- [What you will do] Using the records below, filter for lines that contain the string "Orchid" and copy them out.

- [Records for the exercise]
════
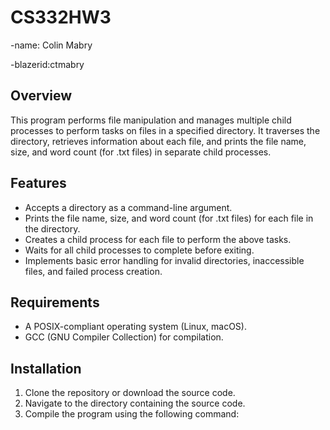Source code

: # CS332HW3
-name: Colin Mabry

-blazerid:ctmabry
## Overview
This program performs file manipulation and manages multiple child processes to perform tasks on files in a specified directory. It traverses the directory, retrieves information about each file, and prints the file name, size, and word count (for .txt files) in separate child processes.

## Features
- Accepts a directory as a command-line argument.
- Prints the file name, size, and word count (for .txt files) for each file in the directory.
- Creates a child process for each file to perform the above tasks.
- Waits for all child processes to complete before exiting.
- Implements basic error handling for invalid directories, inaccessible files, and failed process creation.

## Requirements
- A POSIX-compliant operating system (Linux, macOS).
- GCC (GNU Compiler Collection) for compilation.

## Installation
1. Clone the repository or download the source code.
2. Navigate to the directory containing the source code.
3. Compile the program using the following command:

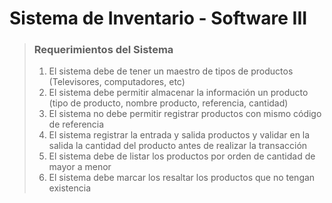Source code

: # Sistema de Inventario - Software III

>###  Requerimientos del Sistema 
> 1. El sistema debe de tener un maestro de tipos de productos (Televisores, computadores, etc) 
> 2.  El sistema debe permitir almacenar la información un producto (tipo de producto, nombre producto, referencia, cantidad) 
> 3.  El sistema no debe permitir registrar productos con mismo código de referencia 
> 4.  El sistema registrar la entrada y salida productos y validar en la salida la cantidad del producto antes de realizar la transacción 
> 5.  El sistema debe de listar los productos por orden de cantidad de mayor a menor 
> 6.  El sistema debe marcar los resaltar los productos que no tengan existencia
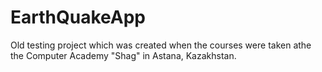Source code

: # EarthQuakeApp
Old testing project which was created when the courses were taken athe the Computer Academy "Shag" in Astana, Kazakhstan.
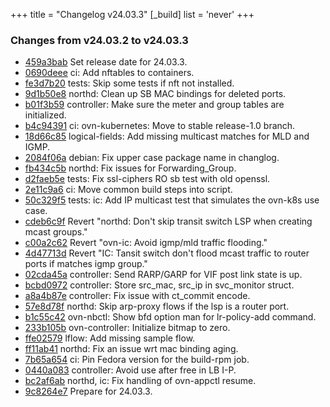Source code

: +++
title = "Changelog v24.03.3"
[_build]
  list = 'never'
+++

### Changes from v24.03.2 to v24.03.3

- [459a3bab](https://github.com/ovn-org/ovn/commit/459a3bab4c4a11b904aa3c37015372d34e1e1209) Set release date for 24.03.3.
- [0690deee](https://github.com/ovn-org/ovn/commit/0690deee62d9ea271716ad87aadc33f68bec7c65) ci: Add nftables to containers.
- [fe3d7b20](https://github.com/ovn-org/ovn/commit/fe3d7b202434fa401514504cdb4608259681c0f6) tests: Skip some tests if nft not installed.
- [9d1b50e8](https://github.com/ovn-org/ovn/commit/9d1b50e8ab75e1a730905d1d99e82652c3901b36) northd: Clean up SB MAC bindings for deleted ports.
- [b01f3b59](https://github.com/ovn-org/ovn/commit/b01f3b59c6da0da0eea84a8afb346964ae3b7809) controller: Make sure the meter and group tables are initialized.
- [b4c94391](https://github.com/ovn-org/ovn/commit/b4c94391b2685266220ef9b263220c0a373ff41c) ci: ovn-kubernetes: Move to stable release-1.0 branch.
- [18d66c85](https://github.com/ovn-org/ovn/commit/18d66c8531fcb7bd2ee9abbaa99a7d6c42639ed1) logical-fields: Add missing multicast matches for MLD and IGMP.
- [2084f06a](https://github.com/ovn-org/ovn/commit/2084f06aafdac5589b7bb67ebaeb3fca4c9b7d5f) debian: Fix upper case package name in changlog.
- [fb434c5b](https://github.com/ovn-org/ovn/commit/fb434c5b9c86c5c0a6c32385761f6ef136dff0a8) northd: Fix issues for Forwarding_Group.
- [d2faeb5e](https://github.com/ovn-org/ovn/commit/d2faeb5efff1a3177e42d4df4a009807e8cd5dd4) tests: Fix ssl-ciphers RO sb test with old openssl.
- [2e11c9a6](https://github.com/ovn-org/ovn/commit/2e11c9a65130baa944a868ea920ec68ff54412b0) ci: Move common build steps into script.
- [50c329f5](https://github.com/ovn-org/ovn/commit/50c329f561eb4c6b912dd9a1c200872465a2e3dc) tests: ic: Add IP multicast test that simulates the ovn-k8s use case.
- [cdeb6c9f](https://github.com/ovn-org/ovn/commit/cdeb6c9f3e65c83584599f60956dc865792b8121) Revert "northd: Don't skip transit switch LSP when creating mcast groups."
- [c00a2c62](https://github.com/ovn-org/ovn/commit/c00a2c6254df025452e360b1c71a43f79f9f4d1a) Revert "ovn-ic: Avoid igmp/mld traffic flooding."
- [4d47713d](https://github.com/ovn-org/ovn/commit/4d47713d8b229d53243fd46e5a809567ed8dc692) Revert "IC: Tansit switch don't flood mcast traffic to router ports if matches igmp group."
- [02cda45a](https://github.com/ovn-org/ovn/commit/02cda45a02dcc4e88a2608aee5c6a1f4e50f2cba) controller: Send RARP/GARP for VIF post link state is up.
- [bcbd0972](https://github.com/ovn-org/ovn/commit/bcbd09724f441b6df7412da8c3d53b9d7ba72572) controller: Store src_mac, src_ip in svc_monitor struct.
- [a8a4b87e](https://github.com/ovn-org/ovn/commit/a8a4b87e1873e67c4e78ce7857e352059bc2aa5e) controller: Fix issue with ct_commit encode.
- [57e8d78f](https://github.com/ovn-org/ovn/commit/57e8d78f5beeefcd99297ae87c6505fc20f7b45a) northd: Skip arp-proxy flows if the lsp is a router port.
- [b1c55c42](https://github.com/ovn-org/ovn/commit/b1c55c42f8961d88b7a0f9a8b7e6d46a0fcf81c3) ovn-nbctl: Show bfd option man for lr-policy-add command.
- [233b105b](https://github.com/ovn-org/ovn/commit/233b105b20a389b984365521ed5c67ca0ec1ae2d) ovn-controller: Initialize bitmap to zero.
- [ffe02579](https://github.com/ovn-org/ovn/commit/ffe02579c71489e3aa0858ab0ff09702863f6f4b) lflow: Add missing sample flow.
- [ff11ab41](https://github.com/ovn-org/ovn/commit/ff11ab416c230ee36c18b52d86a505a27cb932c8) northd: Fix an issue wrt mac binding aging.
- [7b65a654](https://github.com/ovn-org/ovn/commit/7b65a65402963caf1cf7ff1b2152290f02277750) ci: Pin Fedora version for the build-rpm job.
- [0440a083](https://github.com/ovn-org/ovn/commit/0440a083d2bb024fe3a8263f72c7c749cc9fae5a) controller: Avoid use after free in LB I-P.
- [bc2af6ab](https://github.com/ovn-org/ovn/commit/bc2af6ab81b47cb5303efb072f56dfe3ec149649) northd, ic: Fix handling of ovn-appctl resume.
- [9c8264e7](https://github.com/ovn-org/ovn/commit/9c8264e765548f7c2f2e15af217c84abc664b932) Prepare for 24.03.3.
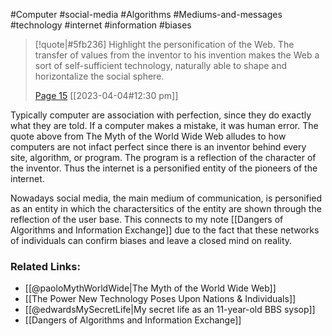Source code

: #Computer #social-media #Algorithms #Mediums-and-messages #technology #internet #information #biases 
> [!quote|#5fb236] Highlight
> the personification of the Web. The transfer of values from the inventor to his invention makes the Web a sort of self-sufficient technology, naturally able to shape and horizontalize the social sphere.
>
> [Page 15](zotero://open-pdf/library/items/SBPQ9XCC?page=15) [[2023-04-04#12:30 pm]]

Typically computer are association with perfection, since they do exactly what they are told. If a computer makes a mistake, it was human error. The quote above from The Myth of the World Wide Web alludes to how computers are not infact perfect since there is an inventor behind every site, algorithm, or program. The program is a reflection of the character of the inventor. Thus the internet is a personified entity of the pioneers of the internet. 

Nowadays social media, the main medium of communication, is personified as an entity in which the charactersitics of the entity are shown through the reflection of the user base. This connects to my note [[Dangers of Algorithms and Information Exchange]] due to the fact that these networks of individuals can confirm biases and leave a closed mind on reality.

### Related Links:
* [[@paoloMythWorldWide|The Myth of the World Wide Web]]
* [[The Power New Technology Poses Upon Nations & Individuals]]
* [[@edwardsMySecretLife|My secret life as an 11-year-old BBS sysop]]
* [[Dangers of Algorithms and Information Exchange]]
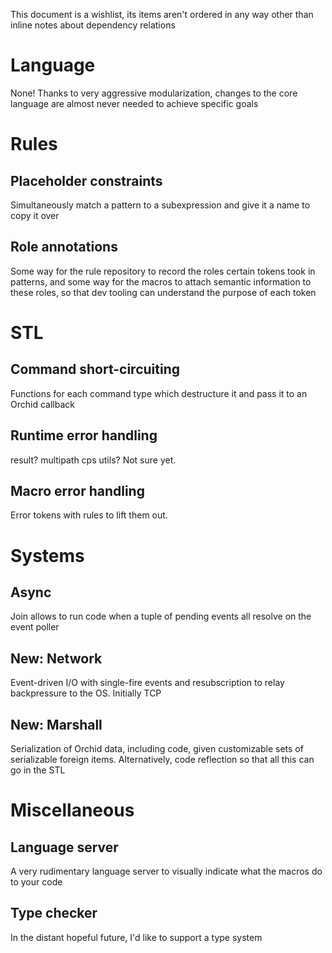 This document is a wishlist, its items aren't ordered in any way other than inline notes about dependency relations

# Language

None! Thanks to very aggressive modularization, changes to the core language are almost never needed to achieve specific goals

# Rules

## Placeholder constraints
Simultaneously match a pattern to a subexpression and give it a name to copy it over

## Role annotations
Some way for the rule repository to record the roles certain tokens took in patterns, and some way for the macros to attach semantic information to these roles, so that dev tooling can understand the purpose of each token

# STL

## Command short-circuiting
Functions for each command type which destructure it and pass it to an Orchid callback

## Runtime error handling
result? multipath cps utils? Not sure yet.

## Macro error handling
Error tokens with rules to lift them out.

# Systems

## Async
Join allows to run code when a tuple of pending events all resolve on the event poller

## New: Network
Event-driven I/O with single-fire events and resubscription to relay backpressure to the OS. Initially TCP

## New: Marshall
Serialization of Orchid data, including code, given customizable sets of serializable foreign items. Alternatively, code reflection so that all this can go in the STL

# Miscellaneous

## Language server
A very rudimentary language server to visually indicate what the macros do to your code

## Type checker
In the distant hopeful future, I'd like to support a type system
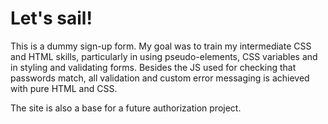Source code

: # Let's sail!

This is a dummy sign-up form. My goal was to train my intermediate CSS and HTML skills, particularly in using pseudo-elements, CSS variables and in styling and validating forms. Besides the JS used for checking that passwords match, all validation and custom error messaging is achieved with pure HTML and CSS. 

The site is also a base for a future authorization project.

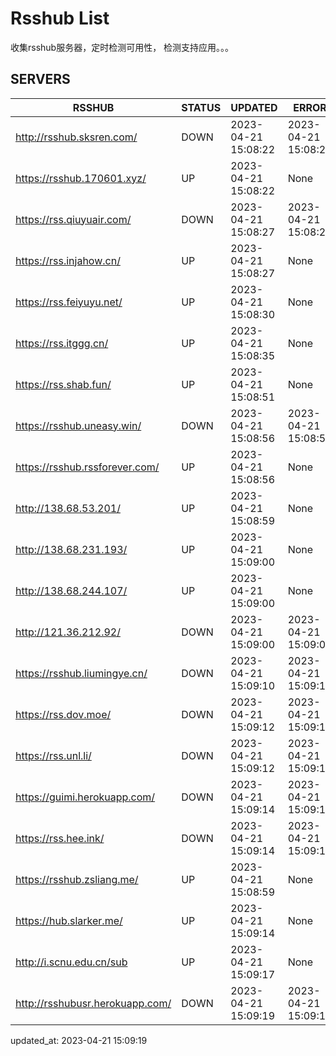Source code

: # Rsshub List

收集rsshub服务器，定时检测可用性， 检测支持应用。。。


## SERVERS

|  RSSHUB   | STATUS  | UPDATED  | ERROR  | TWITTER |  
|  ----  | ----  | ----  | ----  | ---- |  
| http://rsshub.sksren.com/ | DOWN | 2023-04-21 15:08:22 | 2023-04-21 15:08:22 |  
| https://rsshub.170601.xyz/ | UP | 2023-04-21 15:08:22 | None |OK|  
| https://rss.qiuyuair.com/ | DOWN | 2023-04-21 15:08:27 | 2023-04-21 15:08:27 |  
| https://rss.injahow.cn/ | UP | 2023-04-21 15:08:27 | None ||  
| https://rss.feiyuyu.net/ | UP | 2023-04-21 15:08:30 | None |OK|  
| https://rss.itggg.cn/ | UP | 2023-04-21 15:08:35 | None ||  
| https://rss.shab.fun/ | UP | 2023-04-21 15:08:51 | None |OK|  
| https://rsshub.uneasy.win/ | DOWN | 2023-04-21 15:08:56 | 2023-04-21 15:08:56 |  
| https://rsshub.rssforever.com/ | UP | 2023-04-21 15:08:56 | None |OK|  
| http://138.68.53.201/ | UP | 2023-04-21 15:08:59 | None ||  
| http://138.68.231.193/ | UP | 2023-04-21 15:09:00 | None ||  
| http://138.68.244.107/ | UP | 2023-04-21 15:09:00 | None ||  
| http://121.36.212.92/ | DOWN | 2023-04-21 15:09:00 | 2023-04-21 15:09:00 |  
| https://rsshub.liumingye.cn/ | DOWN | 2023-04-21 15:09:10 | 2023-04-21 15:09:10 |  
| https://rss.dov.moe/ | DOWN | 2023-04-21 15:09:12 | 2023-04-21 15:09:12 |  
| https://rss.unl.li/ | DOWN | 2023-04-21 15:09:12 | 2023-04-21 15:09:12 |  
| https://guimi.herokuapp.com/ | DOWN | 2023-04-21 15:09:14 | 2023-04-21 15:09:14 |  
| https://rss.hee.ink/ | DOWN | 2023-04-21 15:09:14 | 2023-04-21 15:09:14 |  
| https://rsshub.zsliang.me/ | UP | 2023-04-21 15:08:59 | None |OK|  
| https://hub.slarker.me/ | UP | 2023-04-21 15:09:14 | None |OK|  
| http://i.scnu.edu.cn/sub | UP | 2023-04-21 15:09:17 | None ||  
| http://rsshubusr.herokuapp.com/ | DOWN | 2023-04-21 15:09:19 | 2023-04-21 15:09:19 |  
  

updated_at: 2023-04-21 15:09:19  
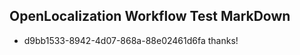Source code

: ## OpenLocalization Workflow Test MarkDown
* d9bb1533-8942-4d07-868a-88e02461d6fa thanks!

<!--HONumber=Sep16_HO1-->


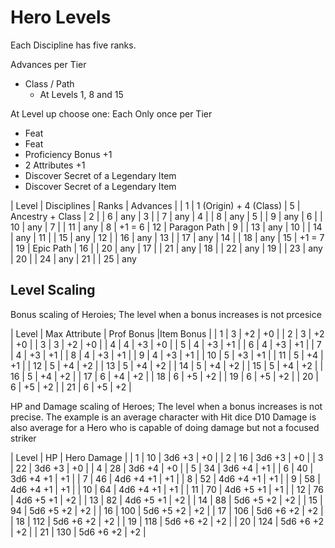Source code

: # Hero Levels

Each Discipline has five ranks.

Advances per Tier
* Class / Path
    * At Levels 1, 8 and 15

At Level up choose one:
Each Only once per Tier
* Feat 
* Feat 
* Proficiency Bonus +1
* 2 Attributes +1
* Discover Secret of a Legendary Item
* Discover Secret of a Legendary Item



| Level | Disciplines         | Ranks | Advances |
| 1     | 1 (Origin) + 4 (Class) | 5  | Ancestry + Class
| 2     |                        | 6  | any
| 3     |                        | 7  | any
| 4     |                        | 8  | any
| 5     |                        | 9  | any
| 6     |                        | 10 | any
| 7     |                        | 11 | any
| 8     | +1 = 6                 | 12 | Paragon Path
| 9     |                        | 13 | any
| 10    |                        | 14 | any
| 11    |                        | 15 | any 
| 12    |                        | 16 | any
| 13    |                        | 17 | any
| 14    |                        | 18 | any
| 15    | +1 = 7                 | 19 | Epic Path
| 16    |                        | 20 | any
| 17    |                        | 21 | any
| 18    |                        | 22 | any
| 19    |                        | 23 | any
| 20    |                        | 24 | any
| 21    |                        | 25 | any


## Level Scaling
Bonus scaling of Heroies; The level when a bonus increases is not prcesice

| Level | Max Attribute | Prof Bonus |Item Bonus |
| 1     | 3 | +2 | +0 | 
| 2     | 3 | +2 | +0 | 
| 3     | 3 | +2 | +0 | 
| 4     | 4 | +3 | +0 | 
| 5     | 4 | +3 | +1 | 
| 6     | 4 | +3 | +1 | 
| 7     | 4 | +3 | +1 | 
| 8     | 4 | +3 | +1 | 
| 9     | 4 | +3 | +1 | 
| 10    | 5 | +3 | +1 | 
| 11    | 5 | +4 | +1 | 
| 12    | 5 | +4 | +2 | 
| 13    | 5 | +4 | +2 | 
| 14    | 5 | +4 | +2 | 
| 15    | 5 | +4 | +2 | 
| 16    | 5 | +4 | +2 | 
| 17    | 6 | +4 | +2 | 
| 18    | 6 | +5 | +2 | 
| 19    | 6 | +5 | +2 | 
| 20    | 6 | +5 | +2 | 
| 21    | 6 | +5 | +2 | 


HP and Damage scaling of Heroes; The level when a bonus increases is not precise.
The example is an average character with Hit dice D10
Damage is also average for a Hero who is capable of doing damage but not a focused striker

| Level | HP | Hero Damage |
| 1     | 10 | 3d6 +3 | +0 | 
| 2     | 16 | 3d6 +3 | +0 | 
| 3     | 22 | 3d6 +3 | +0 | 
| 4     | 28 | 3d6 +4 | +0 | 
| 5     | 34 | 3d6 +4 | +1 | 
| 6     | 40 | 3d6 +4 +1 | +1 | 
| 7     | 46 | 4d6 +4 +1 | +1 | 
| 8     | 52 | 4d6 +4 +1 | +1 | 
| 9     | 58 | 4d6 +4 +1 | +1 | 
| 10    | 64 | 4d6 +4 +1 | +1 | 
| 11    | 70 | 4d6 +5 +1 | +1 | 
| 12    | 76 | 4d6 +5 +1 | +2 | 
| 13    | 82 | 4d6 +5 +1 | +2 | 
| 14    | 88 | 5d6 +5 +2 | +2 | 
| 15    | 94 | 5d6 +5 +2 | +2 | 
| 16    | 100 | 5d6 +5 +2 | +2 | 
| 17    | 106 | 5d6 +6 +2 | +2 | 
| 18    | 112 | 5d6 +6 +2 | +2 | 
| 19    | 118 | 5d6 +6 +2 | +2 | 
| 20    | 124 | 5d6 +6 +2 | +2 | 
| 21    | 130 | 5d6 +6 +2 | +2 | 
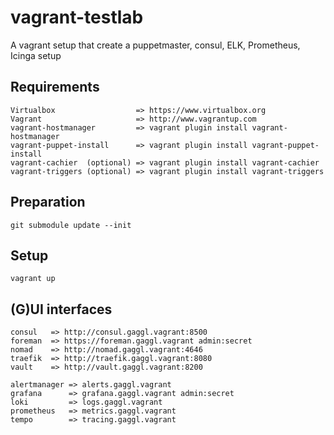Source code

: #  vagrant-testlab

A vagrant setup that create a puppetmaster, consul, ELK, Prometheus, Icinga setup 

## Requirements
    Virtualbox                  => https://www.virtualbox.org
    Vagrant                     => http://www.vagrantup.com
    vagrant-hostmanager         => vagrant plugin install vagrant-hostmanager
    vagrant-puppet-install      => vagrant plugin install vagrant-puppet-install
    vagrant-cachier  (optional) => vagrant plugin install vagrant-cachier
    vagrant-triggers (optional) => vagrant plugin install vagrant-triggers
    
## Preparation
    git submodule update --init
    
## Setup
    vagrant up

## (G)UI interfaces

    consul   => http://consul.gaggl.vagrant:8500
    foreman  => https://foreman.gaggl.vagrant admin:secret
    nomad    => http://nomad.gaggl.vagrant:4646
    traefik  => http://traefik.gaggl.vagrant:8080
    vault    => http://vault.gaggl.vagrant:8200

    alertmanager => alerts.gaggl.vagrant
    grafana      => grafana.gaggl.vagrant admin:secret
    loki         => logs.gaggl.vagrant
    prometheus   => metrics.gaggl.vagrant
    tempo        => tracing.gaggl.vagrant
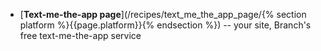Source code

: * [**Text-me-the-app page**](/recipes/text_me_the_app_page/{% section platform %}{{page.platform}}{% endsection %}) -- your site, Branch's free text-me-the-app service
════
- [Solution]
Functions for each command type which destructure it and pass it to an Orchid callback
Serialization of Orchid data, including code, given customizable sets of serializable foreign items. Alternatively, code reflection so that all this can go in the STL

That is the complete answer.